ABOUT THIS TASK: Pull out every line in the data that has the string "same" in it.

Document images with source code
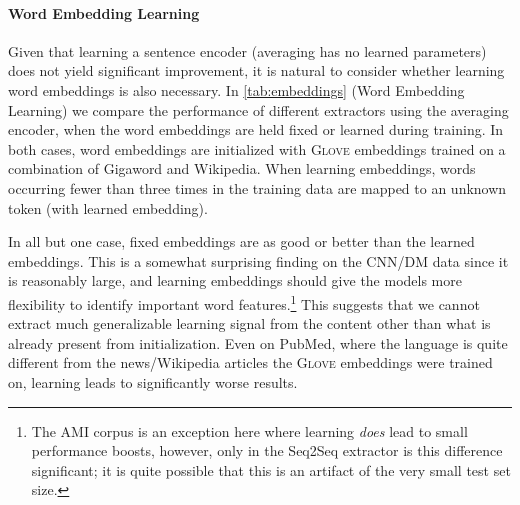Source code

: \paragraph{Word Embedding Learning}
 Given that learning a sentence encoder (averaging has no learned parameters)
 does not yield significant improvement, it is natural to consider whether
 learning word embeddings is also necessary. 
 In \autoref{tab:embeddings} (Word Embedding Learning) we compare the 
 performance of different extractors
 using the averaging encoder, when the word embeddings are held fixed or 
 learned during training. In both cases, word embeddings are initialized with
 \textsc{Glove} embeddings trained on a combination of Gigaword and Wikipedia.
 When learning embeddings, words occurring 
 fewer than three times in the training data are mapped to an unknown
 token (with learned embedding).
 
 In all but one case,
fixed embeddings are as good or better than the learned embeddings.
This is a somewhat surprising finding on the CNN/DM data since it is reasonably
large, and learning embeddings should give the models more
flexibility to identify important word features.\footnote{The AMI corpus is an exception here where learning \emph{does} lead to small
performance boosts, however, only in the Seq2Seq extractor is this difference 
significant; it is quite possible that this is an artifact of the very small
test set size.}
This suggests that we cannot extract much generalizable learning signal 
from the content other than what is already present from initialization. 
Even on PubMed, where the language is quite different from the news/Wikipedia
articles the \textsc{Glove} embeddings were trained on, learning leads to 
significantly worse results.




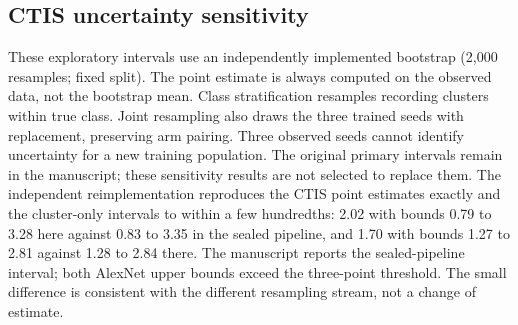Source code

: \subsection{CTIS uncertainty sensitivity}

These exploratory intervals use an independently implemented bootstrap (2,000 resamples; fixed split). The point estimate is always computed on the observed data, not the bootstrap mean. Class stratification resamples recording clusters within true class. Joint resampling also draws the three trained seeds with replacement, preserving arm pairing. Three observed seeds cannot identify uncertainty for a new training population. The original primary intervals remain in the manuscript; these sensitivity results are not selected to replace them. The independent reimplementation reproduces the CTIS point estimates exactly and the cluster-only intervals to within a few hundredths: 2.02 with bounds 0.79 to 3.28 here against 0.83 to 3.35 in the sealed pipeline, and 1.70 with bounds 1.27 to 2.81 against 1.28 to 2.84 there. The manuscript reports the sealed-pipeline interval; both AlexNet upper bounds exceed the three-point threshold. The small difference is consistent with the different resampling stream, not a change of estimate.

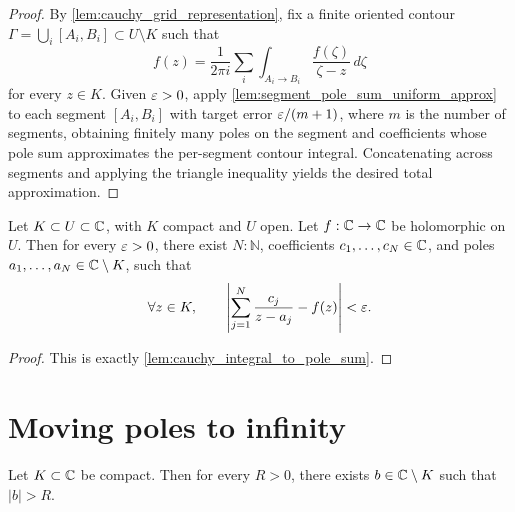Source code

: \begin{proof}
    \leanok
    By \cref{lem:cauchy_grid_representation}, fix a finite oriented contour
    \(\Gamma = \bigcup_i [A_i, B_i] \subset U \setminus K\) such that
    \[
      f(z)
      = \frac{1}{2\pi i}\sum_i \int_{A_i \to B_i}
        \frac{f(\zeta)}{\zeta-z}\,d\zeta
    \]
    for every \(z \in K\). Given \(\eps > 0\), apply
    \cref{lem:segment_pole_sum_uniform_approx} to each segment \([A_i, B_i]\)
    with target error \(\eps/(m+1)\), where \(m\) is the number of segments,
    obtaining finitely many poles on the segment and coefficients whose pole
    sum approximates the per-segment contour integral. Concatenating across
    segments and applying the triangle inequality yields the desired total
    approximation.
\end{proof}

\begin{proposition}
    \label{prop:rational_approximation}
    Let \(K \subset U \subset \C\), with \(K\) compact and \(U\) open. Let
    \(f : \C \to \C\) be holomorphic on \(U\). Then for every \(\eps > 0\), there
    exist \(N : \mathbb{N}\), coefficients \(c_1,\dots,c_N \in \C\), and poles
    \(a_1,\dots,a_N \in \C \setminus K\), such that
    \[
      \forall z \in K,\qquad
      \left|
        \sum_{j=1}^N \frac{c_j}{z-a_j} - f(z)
      \right| < \eps .
    \]
\end{proposition}

\begin{proof}
    This is exactly \cref{lem:cauchy_integral_to_pole_sum}.
\end{proof}

\section{Moving poles to infinity}

\begin{lemma}
    \label{lem:compact_complement_unbounded}
    \leanok
    Let \(K \subset \C\) be compact. Then for every \(R > 0\), there exists
    \(b \in \C \setminus K\) such that \(|b| > R\).
\end{lemma}

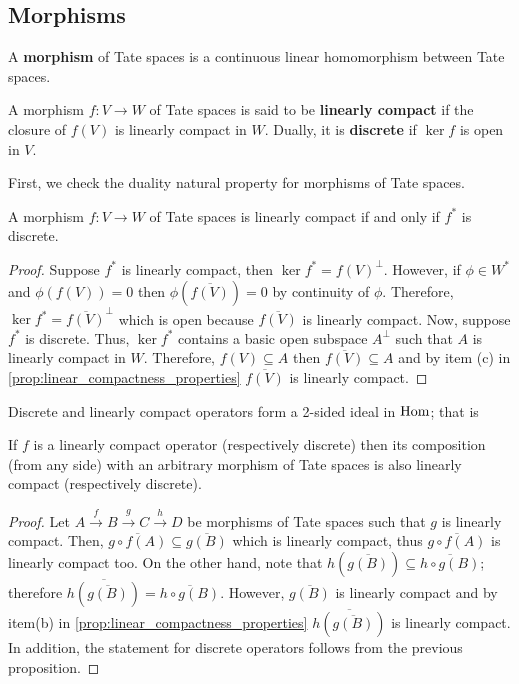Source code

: \subsection*{Morphisms}
A \textbf{morphism} of Tate spaces is a continuous linear homomorphism between Tate spaces.
\begin{definition}\label{def:linearly-compact-and-discrete-morphisms}
	A morphism $f\colon V\to W$ of Tate spaces is said to be \textbf{linearly compact} if the closure of $f(V)$ is linearly compact in $W$. Dually, it is \textbf{discrete} if $\ker f$ is open in $V$. 
\end{definition}
First, we check the duality natural property for morphisms of Tate spaces.
\begin{proposition}\label{prop:duality-discrete-compact-maps}
	A morphism $f\colon V\to W$ of Tate spaces is linearly compact if and only if $f^{*}$ is discrete.
\end{proposition}
\begin{proof}
	Suppose $f^{*}$ is linearly compact, then $\ker f^{*} = f(V)^{\perp}$. However, if $\phi\in W^{*}$ and $\phi(f(V)) = 0$ then $\phi(\overline{f(V)}) = 0$ by continuity of $\phi$. Therefore, $\ker f^{*} = \overline{f(V)}^{\perp}$ which is open because $\overline{f(V)}$ is linearly compact. Now, suppose $f^{*}$ is discrete. Thus, $\ker f^{*}$ contains a basic open subspace $A^{\perp}$ such that $A$ is linearly compact in $W$. Therefore, $f(V)\subseteq A$ then $\overline{f(V)} \subseteq A$ and by item (c) in \cref{prop:linear_compactness_properties} $\overline{f(V)}$ is linearly compact.
\end{proof}
Discrete and linearly compact operators form a 2-sided ideal in $\operatorname{Hom}$; that is
\begin{proposition}\label{prop:compact-and-discrete-2-sided-ideal}
	If $f$ is a linearly compact operator (respectively discrete) then its composition (from any side) with an arbitrary morphism of Tate spaces is also linearly compact (respectively discrete). 
\end{proposition}
\begin{proof}
	Let $A \xrightarrow{f} B \xrightarrow{g} C \xrightarrow{h} D$ be morphisms of Tate spaces such that $g$ is linearly compact. Then, $\overline{g\circ f(A)} \subseteq \overline{g(B)}$ which is linearly compact, thus $\overline{g\circ f(A)}$ is linearly compact too. On the other hand, note that $h(\overline{g(B)}) \subseteq \overline{h\circ g(B)}$; therefore $\overline{h(\overline{g(B)})} = \overline{h\circ g(B)}$. However, $\overline{g(B)}$ is linearly compact and by item(b) in \cref{prop:linear_compactness_properties} $\overline{h(\overline{g(B)})}$ is linearly compact. In addition, the statement for discrete operators follows from the previous proposition.
\end{proof}
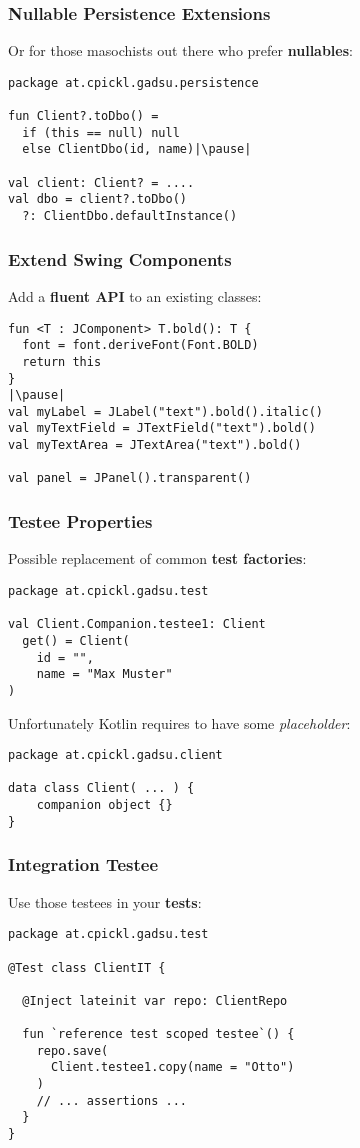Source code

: \begin{frame}[fragile] \frametitle{Nullable Persistence Extensions}
Or for those masochists out there who prefer \textbf{nullables}:
\begin{lstlisting}
package at.cpickl.gadsu.persistence

fun Client?.toDbo() = 
  if (this == null) null 
  else ClientDbo(id, name)|\pause|

val client: Client? = ....
val dbo = client?.toDbo()
  ?: ClientDbo.defaultInstance()
\end{lstlisting}
\end{frame}



\begin{frame}[fragile] \frametitle{Extend Swing Components}
Add a \textbf{fluent API} to an existing classes:
\begin{lstlisting}
fun <T : JComponent> T.bold(): T {
  font = font.deriveFont(Font.BOLD)
  return this
}
|\pause|
val myLabel = JLabel("text").bold().italic()
val myTextField = JTextField("text").bold()
val myTextArea = JTextArea("text").bold()

val panel = JPanel().transparent()
\end{lstlisting}
\end{frame}



\begin{frame}[fragile] \frametitle{Testee Properties}
Possible replacement of common \textbf{test factories}:
\begin{lstlisting}
package at.cpickl.gadsu.test

val Client.Companion.testee1: Client
  get() = Client(
    id = "",
    name = "Max Muster"
)
\end{lstlisting}
\pause

Unfortunately Kotlin requires to have some \textit{placeholder}:
\begin{lstlisting}
package at.cpickl.gadsu.client

data class Client( ... ) {
    companion object {}
}
\end{lstlisting}
\end{frame}

\begin{frame}[fragile] \frametitle{Integration Testee}
Use those testees in your \textbf{tests}:
\begin{lstlisting}
package at.cpickl.gadsu.test

@Test class ClientIT {

  @Inject lateinit var repo: ClientRepo
  
  fun `reference test scoped testee`() {
    repo.save(
      Client.testee1.copy(name = "Otto")
    )
    // ... assertions ... 
  }
}
\end{lstlisting}
\end{frame}

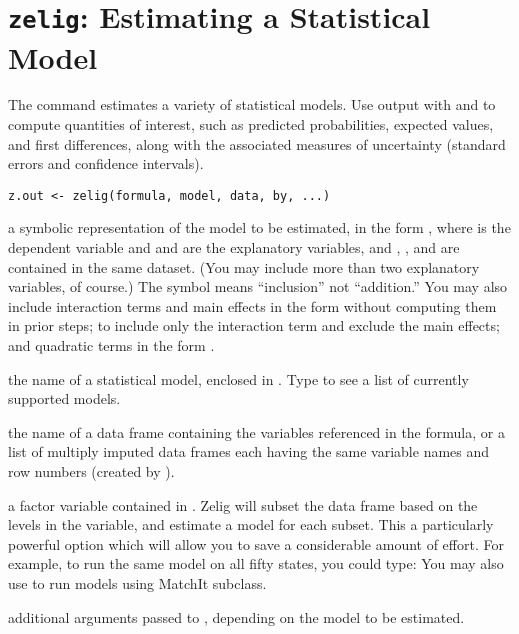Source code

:  \section{{\tt zelig}: Estimating a Statistical Model}\label{ss:zelig}
\begin{Description}\relax
The  command estimates a variety of statistical
models.  Use  output with  and  to compute
quantities of interest, such as predicted probabilities, expected values, and
first differences, along with the associated measures of uncertainty
(standard errors and confidence intervals).
\end{Description}
\begin{Usage}
\begin{verbatim}
z.out <- zelig(formula, model, data, by, ...) 
\end{verbatim}
\end{Usage}
\begin{Arguments}
\begin{ldescription}
\item[\code{formula}] a symbolic representation of the model to be
estimated, in the form , where  is the
dependent variable and  and  are the explanatory
variables, and , , and  are contained in the
same dataset.  (You may include more than two explanatory variables,
of course.)  The \code{+} symbol means ``inclusion'' not
``addition.''  You may also include interaction terms and main
effects in the form  without computing them in prior
steps;  to include only the interaction term and
exclude the main effects; and quadratic terms in the form
.  
\item[\code{model}] the name of a statistical model, enclosed in .
Type  to see a list of currently supported
models.  
\item[\code{data}] the name of a data frame containing the variables
referenced in the formula, or a list of multiply imputed data frames
each having the same variable names and row numbers (created by ). 
\item[\code{by}] a factor variable contained in .  Zelig will subset
the data frame based on the levels in the  variable, and
estimate a model for each subset.  This a particularly powerful option
which will allow you to save a considerable amount of effort.  For
example, to run the same model on all fifty states, you could type:
You may also use  to run models using MatchIt subclass.  
\item[\code{...}] additional arguments passed to ,
depending on the model to be estimated. 
\end{ldescription}
\end{Arguments}
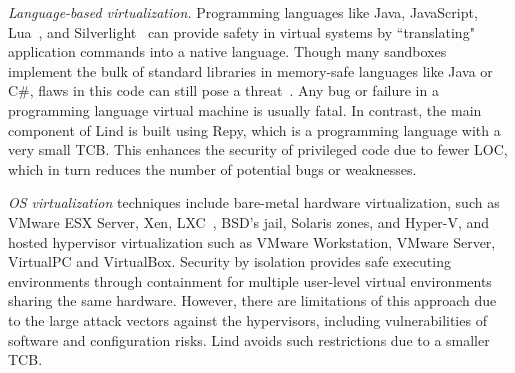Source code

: {\textit{Language-based virtualization.}
Programming languages like Java, JavaScript, Lua~\cite{Lua}, and
Silverlight~\cite{Silverlight} can provide safety in virtual systems by
``translating" application commands into a native language.
%
Though many sandboxes implement the bulk of standard libraries in
memory-safe languages like Java or C\#, flaws in this code can
still pose a threat~\cite{JavaBugs, Java-Lessons}.
Any bug or failure in a programming language virtual
machine is usually fatal. In contrast, the main component of Lind
is built using Repy, which is a programming language with a very small TCB.
This enhances the security of privileged code due to fewer LOC,  which in
turn reduces the number of potential bugs or weaknesses.

\textit{OS virtualization}
techniques include
bare-metal hardware virtualization, such as VMware ESX Server, Xen,
LXC~\cite{LXC}, BSD's jail, Solaris zones, and Hyper-V, and
hosted hypervisor virtualization such as VMware
Workstation, VMware Server, VirtualPC and VirtualBox.
Security by isolation \cite{Qubes, Overshadow, SecureVM, HypSec}
provides safe executing environments through containment for multiple
user-level virtual environments sharing the same hardware.
However, there are limitations of this approach due to
the large attack vectors against the hypervisors, including
vulnerabilities of software and configuration risks. Lind avoids such restrictions due to a smaller TCB.

}
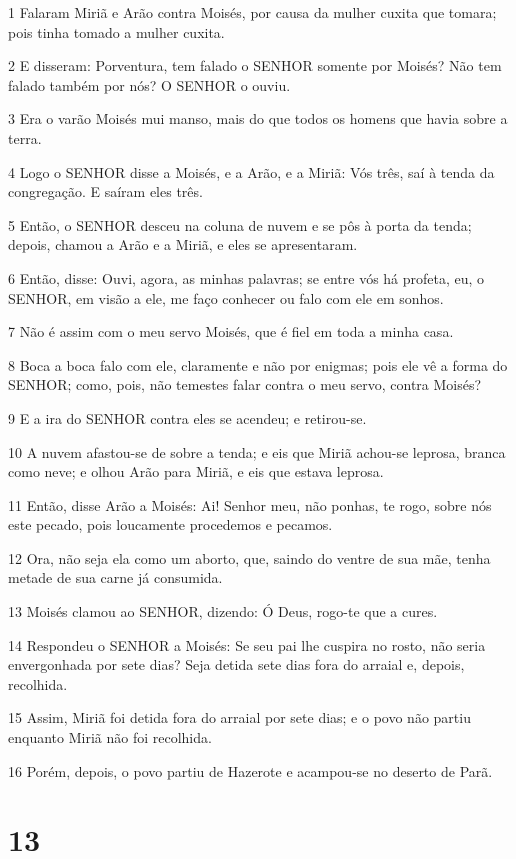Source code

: \par 1 Falaram Miriã e Arão contra Moisés, por causa da mulher cuxita que tomara; pois tinha tomado a mulher cuxita.
\par 2 E disseram: Porventura, tem falado o SENHOR somente por Moisés? Não tem falado também por nós? O SENHOR o ouviu.
\par 3 Era o varão Moisés mui manso, mais do que todos os homens que havia sobre a terra.
\par 4 Logo o SENHOR disse a Moisés, e a Arão, e a Miriã: Vós três, saí à tenda da congregação. E saíram eles três.
\par 5 Então, o SENHOR desceu na coluna de nuvem e se pôs à porta da tenda; depois, chamou a Arão e a Miriã, e eles se apresentaram.
\par 6 Então, disse: Ouvi, agora, as minhas palavras; se entre vós há profeta, eu, o SENHOR, em visão a ele, me faço conhecer ou falo com ele em sonhos.
\par 7 Não é assim com o meu servo Moisés, que é fiel em toda a minha casa.
\par 8 Boca a boca falo com ele, claramente e não por enigmas; pois ele vê a forma do SENHOR; como, pois, não temestes falar contra o meu servo, contra Moisés?
\par 9 E a ira do SENHOR contra eles se acendeu; e retirou-se.
\par 10 A nuvem afastou-se de sobre a tenda; e eis que Miriã achou-se leprosa, branca como neve; e olhou Arão para Miriã, e eis que estava leprosa.
\par 11 Então, disse Arão a Moisés: Ai! Senhor meu, não ponhas, te rogo, sobre nós este pecado, pois loucamente procedemos e pecamos.
\par 12 Ora, não seja ela como um aborto, que, saindo do ventre de sua mãe, tenha metade de sua carne já consumida.
\par 13 Moisés clamou ao SENHOR, dizendo: Ó Deus, rogo-te que a cures.
\par 14 Respondeu o SENHOR a Moisés: Se seu pai lhe cuspira no rosto, não seria envergonhada por sete dias? Seja detida sete dias fora do arraial e, depois, recolhida.
\par 15 Assim, Miriã foi detida fora do arraial por sete dias; e o povo não partiu enquanto Miriã não foi recolhida.
\par 16 Porém, depois, o povo partiu de Hazerote e acampou-se no deserto de Parã.

\chapter{13}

EXERCISE OUTPUT:
same dataset.  (You may include more than two explanatory variables,
each having the same variable names and row numbers (created by ). 
example, to run the same model on all fifty states, you could type:
user-level virtual environments sharing the same hardware.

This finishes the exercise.